WORK TASK: Print verbatim the lines of the entries from the one containing "#### 4.6 Cập nhật tiêu đề Session" to the last, inclusive, and no others.

INFORMATION START

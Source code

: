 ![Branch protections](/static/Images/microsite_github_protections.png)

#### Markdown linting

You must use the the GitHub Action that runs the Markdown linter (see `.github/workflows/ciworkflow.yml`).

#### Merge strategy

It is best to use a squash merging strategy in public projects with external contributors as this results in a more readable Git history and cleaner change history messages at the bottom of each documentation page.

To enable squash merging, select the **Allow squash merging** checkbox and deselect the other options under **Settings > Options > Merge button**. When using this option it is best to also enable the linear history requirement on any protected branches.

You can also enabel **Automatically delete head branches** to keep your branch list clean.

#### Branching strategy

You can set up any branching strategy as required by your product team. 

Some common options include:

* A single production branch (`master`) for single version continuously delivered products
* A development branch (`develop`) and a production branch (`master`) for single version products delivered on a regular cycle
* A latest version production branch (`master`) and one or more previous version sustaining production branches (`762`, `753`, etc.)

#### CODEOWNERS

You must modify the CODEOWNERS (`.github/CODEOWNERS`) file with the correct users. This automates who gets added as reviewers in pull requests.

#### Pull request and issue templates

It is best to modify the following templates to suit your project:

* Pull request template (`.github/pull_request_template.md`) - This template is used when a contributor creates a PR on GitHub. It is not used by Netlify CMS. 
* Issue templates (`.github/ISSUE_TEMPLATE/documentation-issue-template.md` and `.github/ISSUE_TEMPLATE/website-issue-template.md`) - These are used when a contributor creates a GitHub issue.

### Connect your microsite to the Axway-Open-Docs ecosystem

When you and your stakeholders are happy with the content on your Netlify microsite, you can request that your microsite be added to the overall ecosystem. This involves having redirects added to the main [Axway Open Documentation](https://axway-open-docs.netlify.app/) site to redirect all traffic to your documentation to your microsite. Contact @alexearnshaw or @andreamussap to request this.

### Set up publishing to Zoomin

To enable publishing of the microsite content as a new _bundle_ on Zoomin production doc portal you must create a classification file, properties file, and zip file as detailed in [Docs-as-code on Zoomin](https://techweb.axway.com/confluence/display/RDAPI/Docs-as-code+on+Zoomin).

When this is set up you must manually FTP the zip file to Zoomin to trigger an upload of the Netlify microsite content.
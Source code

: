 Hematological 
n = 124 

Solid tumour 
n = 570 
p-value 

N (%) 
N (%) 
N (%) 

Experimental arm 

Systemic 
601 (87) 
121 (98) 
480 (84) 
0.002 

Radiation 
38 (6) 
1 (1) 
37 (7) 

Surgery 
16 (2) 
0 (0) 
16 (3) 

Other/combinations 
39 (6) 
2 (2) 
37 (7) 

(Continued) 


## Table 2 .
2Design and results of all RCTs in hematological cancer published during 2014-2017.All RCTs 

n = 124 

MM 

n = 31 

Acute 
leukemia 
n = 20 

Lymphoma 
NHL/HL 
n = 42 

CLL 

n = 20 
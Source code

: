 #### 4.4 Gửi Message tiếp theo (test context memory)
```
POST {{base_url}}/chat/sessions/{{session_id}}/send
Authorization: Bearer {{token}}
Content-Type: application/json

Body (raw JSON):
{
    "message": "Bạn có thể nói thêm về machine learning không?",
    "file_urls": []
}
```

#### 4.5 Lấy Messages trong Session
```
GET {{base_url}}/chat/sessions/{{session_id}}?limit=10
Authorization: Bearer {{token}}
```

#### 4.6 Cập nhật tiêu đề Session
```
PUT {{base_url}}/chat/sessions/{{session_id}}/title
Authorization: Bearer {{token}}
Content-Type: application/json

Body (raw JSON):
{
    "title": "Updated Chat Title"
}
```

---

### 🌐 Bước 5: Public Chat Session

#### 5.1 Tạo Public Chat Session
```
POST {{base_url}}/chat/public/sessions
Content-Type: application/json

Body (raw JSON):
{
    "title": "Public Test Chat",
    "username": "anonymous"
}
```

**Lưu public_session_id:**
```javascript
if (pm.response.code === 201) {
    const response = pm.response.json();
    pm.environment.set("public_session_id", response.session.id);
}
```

INFORMATION END

ANSWER BOX:
#### 4.6 Cập nhật tiêu đề Session
```
PUT {{base_url}}/chat/sessions/{{session_id}}/title
Authorization: Bearer {{token}}
Content-Type: application/json

Body (raw JSON):
{
    "title": "Updated Chat Title"
}
```

---

### 🌐 Bước 5: Public Chat Session

#### 5.1 Tạo Public Chat Session
```
POST {{base_url}}/chat/public/sessions
Content-Type: application/json

Body (raw JSON):
{
    "title": "Public Test Chat",
    "username": "anonymous"
}
```

**Lưu public_session_id:**
```javascript
if (pm.response.code === 201) {
    const response = pm.response.json();
    pm.environment.set("public_session_id", response.session.id);
}
```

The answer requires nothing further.